By Y.S. RANA, CHANDIGARH—Today is an era of use and throw culture be it a car, battery, mobile, TV, furniture, a gadget, a gear, father or mother. Old homes of the past are now old-age homes. Temples are mushrooming everywhere yet humanity is drying up. About old people the less said the better. Old is gold but it is not so when it comes to old people. They are not only living a lonely life but passing through many ailments.
Around 23 per cent of the total global burden of disease is attributable to disorders in people aged 60 years and above reveals in the recent estimates of the Global Burden of Disease (DBT). Stroke contributed 85 per cent death occurring in people aged 60 and above across the world in 2010, added the report.
It is also stated that proportion of the burden arising from older people is 49.2 per cent in high-income regions and 19.9 per cent in low and middle-income regions. In India, prevalence of ischaemic heart disease rose two per cent to five per cent in rural settings and from 7 per cent to 11 per cent in urban settings in the past three decades. Cardiovascular diseases; sensory; respiratory and infectious disorders have increased burden per head among the older people.
The leading contributors to disease burden in older people are cardiovascular diseases is 30•3 per cent of the total burden in people; malignant neoplasms 15•1 per cent; chronic respiratory diseases 9•5 per cent; musculoskeletal diseases 7•5 per cent and neurological and mental disorders 6•6 per cent. The sociatal costs of these disorders are enormous and make their life miserable.

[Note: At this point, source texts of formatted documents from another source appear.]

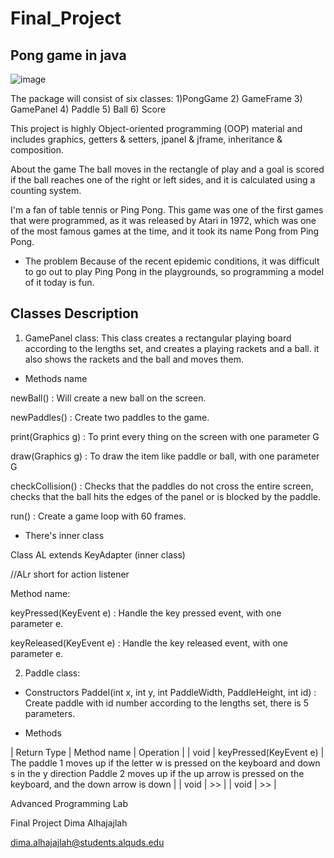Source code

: # Final_Project
## Pong game in java
![image](https://user-images.githubusercontent.com/79136459/156768669-bb6fe9f7-8521-4c87-a6bd-66ff105ba40b.png)

The package will consist of six classes:
1)PongGame    2) GameFrame    3) GamePanel    4) Paddle   5) Ball   6) Score


This project is highly Object-oriented programming (OOP) material and includes graphics, getters & setters, jpanel & jframe, inheritance & composition.

About the game
The ball moves in the rectangle of play and a goal is scored if the ball reaches one of the right or left sides, and it is calculated using a counting system.

I'm a fan of table tennis or Ping Pong. This game was one of the first games that were programmed, as it was released by Atari in 1972, which was one of the most famous games at the time, and it took its name Pong from Ping Pong.


-	The problem
Because of the recent epidemic conditions, it was difficult to go out to play Ping Pong in the playgrounds, so programming a model of it today is fun.


## Classes Description
1)	GamePanel class:
This class creates a rectangular playing board according to the lengths set, and creates a playing rackets and a ball.
it  also shows the rackets and the ball and moves them.

- Methods name 

newBall() : Will create a new ball on the screen.

newPaddles() : Create two paddles to the game.

print(Graphics g) : To print every thing on the screen with one parameter G

draw(Graphics g) : To draw the item like paddle or ball, with one parameter G

checkCollision() : Checks that the paddles do not cross the entire screen, checks that the ball hits the edges of the panel or is blocked by the paddle.

run() : Create a game loop with 60 frames.


- There's inner class

Class AL extends KeyAdapter (inner class)

//ALr short for action listener

Method name:

keyPressed(KeyEvent e) : Handle the key pressed event, with one parameter e.

keyReleased(KeyEvent e) : Handle the key released event, with one parameter e.

2) Paddle class:
- Constructors
Paddel(int x, int y, int PaddleWidth, PaddleHeight, int id) : Create paddle with id number according to the lengths set, there is 5 parameters.

- Methods

| Return Type  | Method name  |  Operation |
| void | keyPressed(KeyEvent e) |  The paddle 1 moves up if the letter w is pressed on the keyboard and down s in the y direction
Paddle 2 moves up if the up arrow is pressed on the keyboard, and the down arrow is down |
| void | >> |
| void | >> |

Advanced Programming Lab

Final Project
Dima Alhajajlah

dima.alhajajlah@students.alquds.edu
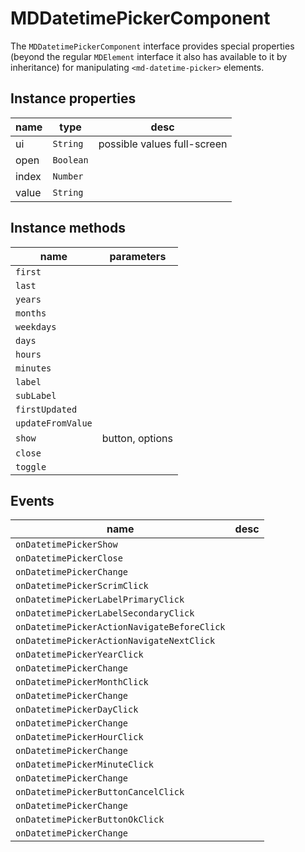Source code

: # MDDatetimePickerComponent
The `MDDatetimePickerComponent` interface provides special properties (beyond the regular `MDElement` interface it also has available to it by inheritance) for manipulating `<md-datetime-picker>` elements.

## Instance properties

name|type|desc
---|---|---
ui|`String`|possible values full-screen
open|`Boolean`|
index|`Number`|
value|`String`|

## Instance methods

name|parameters
---|---
`first`|
`last`|
`years`|
`months`|
`weekdays`|
`days`|
`hours`|
`minutes`|
`label`|
`subLabel`|
`firstUpdated`|
`updateFromValue`|
`show`|button, options
`close`|
`toggle`|

## Events

name|desc
---|---
`onDatetimePickerShow`|
`onDatetimePickerClose`|
`onDatetimePickerChange`|
`onDatetimePickerScrimClick`|
`onDatetimePickerLabelPrimaryClick`|
`onDatetimePickerLabelSecondaryClick`|
`onDatetimePickerActionNavigateBeforeClick`|
`onDatetimePickerActionNavigateNextClick`|
`onDatetimePickerYearClick`|
`onDatetimePickerChange`|
`onDatetimePickerMonthClick`|
`onDatetimePickerChange`|
`onDatetimePickerDayClick`|
`onDatetimePickerChange`|
`onDatetimePickerHourClick`|
`onDatetimePickerChange`|
`onDatetimePickerMinuteClick`|
`onDatetimePickerChange`|
`onDatetimePickerButtonCancelClick`|
`onDatetimePickerChange`|
`onDatetimePickerButtonOkClick`|
`onDatetimePickerChange`|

A substantial and increased proportion of morbidity and mortality due to chronic disease occurs in older people. Primary prevention in adults aged younger than 60 years will improve health in successive cohorts of older people, but much of the potential to reduce disease burden will come from more effective primary, secondary, and tertiary prevention targeting older people.

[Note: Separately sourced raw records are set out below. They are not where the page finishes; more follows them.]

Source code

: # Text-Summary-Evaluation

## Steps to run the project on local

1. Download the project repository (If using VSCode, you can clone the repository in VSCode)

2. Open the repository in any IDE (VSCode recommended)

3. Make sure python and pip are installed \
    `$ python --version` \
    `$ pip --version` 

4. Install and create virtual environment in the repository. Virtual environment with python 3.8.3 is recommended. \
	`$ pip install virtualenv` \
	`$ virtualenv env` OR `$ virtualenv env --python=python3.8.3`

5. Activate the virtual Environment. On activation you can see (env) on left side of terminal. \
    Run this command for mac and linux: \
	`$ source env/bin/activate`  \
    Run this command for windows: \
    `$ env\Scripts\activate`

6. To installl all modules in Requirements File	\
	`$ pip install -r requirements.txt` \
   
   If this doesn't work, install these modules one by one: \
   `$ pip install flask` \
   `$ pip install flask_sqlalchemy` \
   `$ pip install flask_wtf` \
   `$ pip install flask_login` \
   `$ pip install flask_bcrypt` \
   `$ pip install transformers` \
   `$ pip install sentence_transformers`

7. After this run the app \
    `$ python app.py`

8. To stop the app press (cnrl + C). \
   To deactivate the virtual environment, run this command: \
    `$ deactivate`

Effective intervention in older people is complicated by ageism, complex multimorbidity and poor access to age-appropriate care, exacerbated byuser fees, inadequate income security and social protection are some of the areas needed to be attended. Primary care services need to be reorganized and trained to better meet the needs of the aged people.
It took more than 100 years for the aged population to double in most of the countries in the world. But in India, it has doubled in just 20 years. Sixty five per cent old persons living in urban areas reported that they have to live in abject situation. They have no access to medical treatment because of lack of money. Old age homes are no solution to the problems confronting the old people.